Differences between the two cohorts (presented in Table 1) were statistically tested. The statistical analysis focused on the comparison of survival rates between the intervention and control cohorts, using Cox proportional hazards regression models. Given the self-selection of physicians and patients into the intervention arm, we first identified predictors of physician participation (considering age, gender, urban/rural, practice size) and predictors of patient participation (considering age, gender, urban/rural, Charlson-Index, and participation in disease management programs) in (separate) logistic regression analyses. Baseline predictors with significant impact (P < 0.01, two-sided test) were included in the primary analysis as co-variables. It may be noted that statistically significant between-group differences at baseline do not necessarily imply confounding in the estimation of intervention effectiveness, because the variables may not be prognostic for outcomes15. In order to check the proportional hazards assumption16, the ASSESS-statement of SAS procedure PHREG17 was used; this showed that it was fulfilled. In the final regression models, effects were expressed with 95% confidence intervals.
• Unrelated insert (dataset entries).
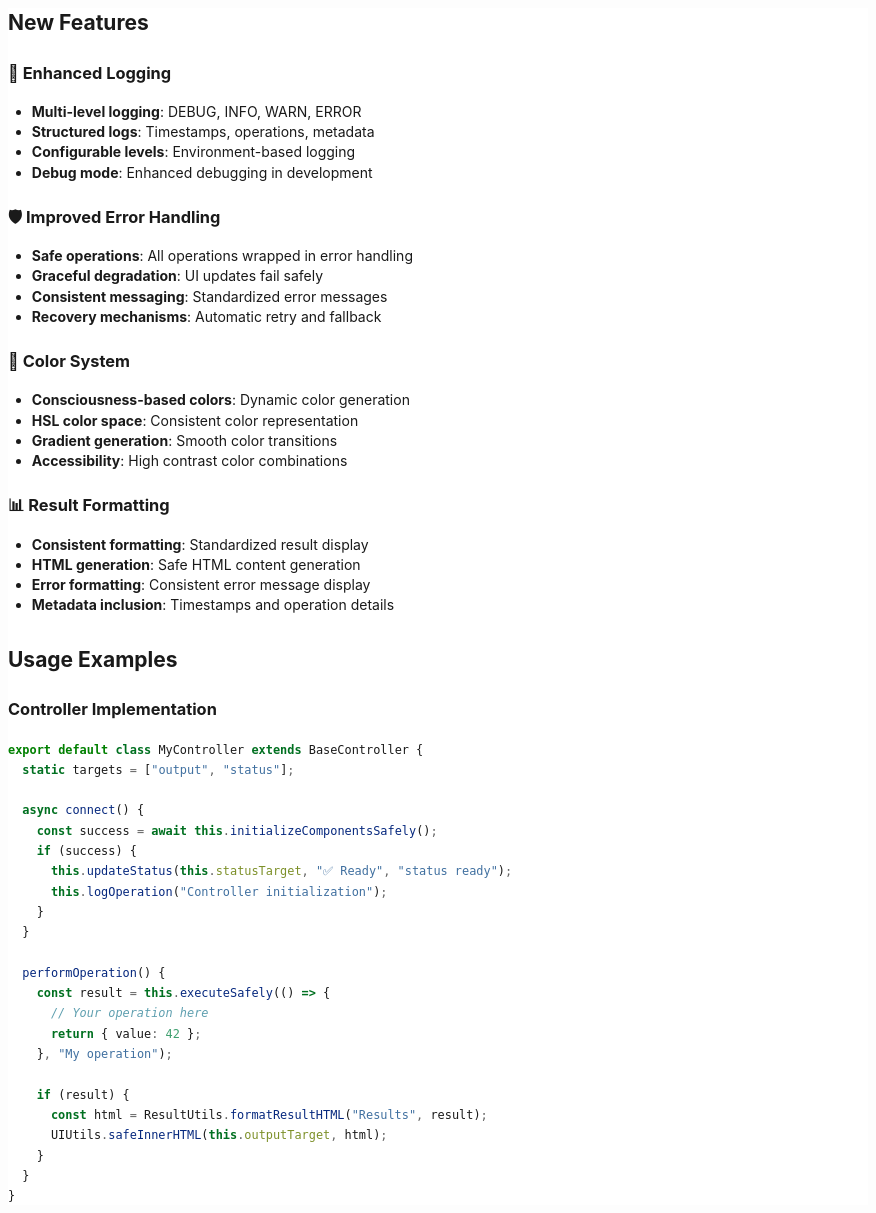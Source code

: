 ## New Features

### 🎯 **Enhanced Logging**
- **Multi-level logging**: DEBUG, INFO, WARN, ERROR
- **Structured logs**: Timestamps, operations, metadata
- **Configurable levels**: Environment-based logging
- **Debug mode**: Enhanced debugging in development

### 🛡️ **Improved Error Handling**
- **Safe operations**: All operations wrapped in error handling
- **Graceful degradation**: UI updates fail safely
- **Consistent messaging**: Standardized error messages
- **Recovery mechanisms**: Automatic retry and fallback

### 🎨 **Color System**
- **Consciousness-based colors**: Dynamic color generation
- **HSL color space**: Consistent color representation
- **Gradient generation**: Smooth color transitions
- **Accessibility**: High contrast color combinations

### 📊 **Result Formatting**
- **Consistent formatting**: Standardized result display
- **HTML generation**: Safe HTML content generation
- **Error formatting**: Consistent error message display
- **Metadata inclusion**: Timestamps and operation details

## Usage Examples

### **Controller Implementation**
```typescript
export default class MyController extends BaseController {
  static targets = ["output", "status"];

  async connect() {
    const success = await this.initializeComponentsSafely();
    if (success) {
      this.updateStatus(this.statusTarget, "✅ Ready", "status ready");
      this.logOperation("Controller initialization");
    }
  }

  performOperation() {
    const result = this.executeSafely(() => {
      // Your operation here
      return { value: 42 };
    }, "My operation");

    if (result) {
      const html = ResultUtils.formatResultHTML("Results", result);
      UIUtils.safeInnerHTML(this.outputTarget, html);
    }
  }
}
```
The Population Attributable Fraction (PAF)18 was used to calculate “saved lives” within the observation period, adjusted for confounders. PAF is the estimated fraction of all cases that would have occurred (death) if there had been no enrolment in the strong primary care program, adjusted for measured confounders. The analyses were performed using SAS 9.4 (SAS Institute Inc., Cary, North Carolina, USA).

Ethics approval

Ethics approval was provided by the Heidelberg University Hospital Ethics Committee (No. S-359/2013).